Un padre queriendo dar una lección a su hijo le manda remover del camino un obstáculo muy superior a las fuerzas del niño. El pequeño lo intenta una, y otra, y otra vez… ¡Imposible! Su padre le insiste: “Haz todo lo que puedas”. El crío, después de varios intentos, extenuado, exclama: “Es que ya hago todo lo que puedo”. “No -dice el padre- no haces todo lo que puedes; puedes pedirme que te ayude, y no lo haces”.
La Oración. En el mundo de hoy muchos preguntan para qué sirve la oración. Orar -cuando tenemos tanto que hacer- nos parece perder el tiempo, pertenece al mundo de lo inútil. Sin embargo, las lecturas de hoy nos indican todo lo contrario. Moisés, en lo alto de la montaña intercede por el pueblo, y sus brazos alzados son “seguro de victoria” en la batalla. No es magia este gesto; se trata de algo muy enraizado en el pensamiento y la fe de Israel: “Unos confían en sus carros, otros en sus caballos; nosotros confiamos en el nombre del Señor”… “Si el Señor no construye la casa en vano se cansan los constructores”… Y así multitud de salmos. Tampoco es magia la terquedad de la viuda del Evangelio; ella sabe que o le hace justicia ese juez inicuo o pierde el pleito contra su enemigo. Hay algo muy hondo y existencial en esta invitación a ser terco: la conciencia de “depender totalmente de otro” (hay que conocer la realidad de abandono de las viudas en aquel tiempo). La vida de ella estaba en manos del juez… ¿Somos nosotros conscientes de que nuestra vida está en manos de Dios?
Desde su experiencia de debilidad el hombre levanta cada día los brazos a Dios en busca de ayuda: “Levanto los ojos a los montes… ¿de dónde me vendrá el auxilio?”. ¿Del talento, del dinero, del poder, de los amigos, de los libros? Y el creyente proclama sin dudar: “El auxilio me viene del Señor, que hizo el cielo y la tierra”. Por algo es común encontrar en las catacumbas la figura repetida del orante: sus brazos alzados suplicando, y su mirada a lo alto en actitud de petición o intercesión.
Como Iglesia, a tiempo y a destiempo, oportuna e inoportunamente, anunciemos al mundo el poder de la oración. La oración es “pieza indispensable” para la vida de un cristiano; no es decoración que abre y cierra reuniones, o que solo inicia y concluye el día en la soledad de la habitación. Es espíritu que invade la pequeñez del creyente en la presencia del Todopoderoso. Es cierto que “sin Él nada podemos” (Jn 15,5), pero no es menos verdad que “en Él todo lo puedo” (Flp 4,13).

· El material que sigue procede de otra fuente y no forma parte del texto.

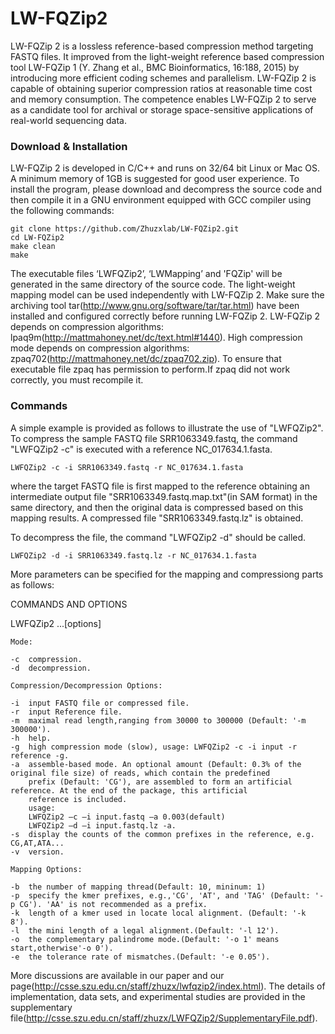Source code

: # LW-FQZip2

LW-FQZip 2 is a lossless reference-based compression method targeting FASTQ files. It improved from the light-weight reference based compression tool LW-FQZip 1 (Y. Zhang et al., BMC Bioinformatics, 16:188, 2015) by introducing more efficient coding schemes and parallelism. LW-FQZip 2 is capable of obtaining superior compression ratios at reasonable time cost and memory consumption. The competence enables LW-FQZip 2 to serve as a candidate tool for archival or storage space-sensitive applications of real-world sequencing data. 

### Download & Installation

LW-FQZip 2 is developed in C/C++ and runs on 32/64 bit Linux or Mac OS. A minimum memory of 1GB is suggested for good user experience. To install the program, please download and decompress the source code and then compile it in a GNU environment equipped with GCC compiler using the following commands:

	git clone https://github.com/Zhuzxlab/LW-FQZip2.git
	cd LW-FQZip2
	make clean
	make

The executable files ‘LWFQZip2’, ‘LWMapping’ and 'FQZip' will be generated in the same directory of the source code. The light-weight mapping model can be used independently with LW-FQZip 2. Make sure the archiving tool tar(http://www.gnu.org/software/tar/tar.html) have been installed and configured correctly before running LW-FQZip 2. LW-FQZip 2 depends on compression algorithms: lpaq9m(http://mattmahoney.net/dc/text.html#1440). High compression mode depends on compression algorithms: zpaq702(http://mattmahoney.net/dc/zpaq702.zip). To ensure that executable file zpaq has permission to perform.If zpaq did not work correctly, you must recompile it.

### Commands

A simple example is provided as follows to illustrate the use of "LWFQZip2". To compress the sample FASTQ file SRR1063349.fastq, the command "LWFQZip2 -c" is executed with a reference NC_017634.1.fasta.

	LWFQZip2 -c -i SRR1063349.fastq -r NC_017634.1.fasta

where the target FASTQ file is first mapped to the reference obtaining an intermediate output file "SRR1063349.fastq.map.txt"(in SAM format) in the same directory, and then the original data is compressed based on this mapping results. A compressed file "SRR1063349.fastq.lz" is obtained.

To decompress the file, the command "LWFQZip2 -d" should be called.

	LWFQZip2 -d -i SRR1063349.fastq.lz -r NC_017634.1.fasta

More parameters can be specified for the mapping and compressiong parts as follows: 

COMMANDS AND OPTIONS

LWFQZip2 	<mode>...[options]
  	
    Mode:
  	
    -c 	compression.
    -d 	decompression.
    
    Compression/Decompression Options:
  	
    -i 	input FASTQ file or compressed file.
    -r 	input Reference file.
    -m 	maximal read length,ranging from 30000 to 300000 (Default: '-m 300000').
    -h 	help.
    -g 	high compression mode (slow), usage: LWFQZip2 -c -i input -r reference -g.
    -a 	assemble-based mode. An optional amount (Default: 0.3% of the original file size) of reads, which contain the predefined          
        prefix (Default: 'CG'), are assembled to form an artificial reference. At the end of the package, this artificial 
        reference is included.
        usage:
        LWFQZip2 –c –i input.fastq –a 0.003(default)
        LWFQZip2 –d –i input.fastq.lz -a.
    -s 	display the counts of the common prefixes in the reference, e.g. CG,AT,ATA...
    -v 	version.
  	
    Mapping Options:
  	
    -b 	the number of mapping thread(Default: 10, mininum: 1)
    -p 	specify the kmer prefixes, e.g.,'CG', 'AT', and 'TAG' (Default: '-p CG'). 'AA' is not recommended as a prefix.
    -k 	length of a kmer used in locate local alignment. (Default: '-k 8').
    -l 	the mini length of a legal alignment.(Default: '-l 12').
    -o 	the complementary palindrome mode.(Default: '-o 1' means start,otherwise'-o 0').
    -e 	the tolerance rate of mismatches.(Default: '-e 0.05').


More discussions are available in our paper and our page(http://csse.szu.edu.cn/staff/zhuzx/lwfqzip2/index.html). The details of implementation, data sets, and experimental studies are provided in the supplementary file(http://csse.szu.edu.cn/staff/zhuzx/LWFQZip2/SupplementaryFile.pdf).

La constancia de la gota de agua acaba por horadar la roca, y la perseverancia de la oración acaba siempre dando fruto. La vida pública de Jesús empezó con un largo periodo de oración en el desierto. La vida de la Iglesia empezó de igual manera: entregada a la oración con María, en la espera del Espíritu. Por ahí tiene que empezar cada día la vida del cristiano… si quiere ser eficaz.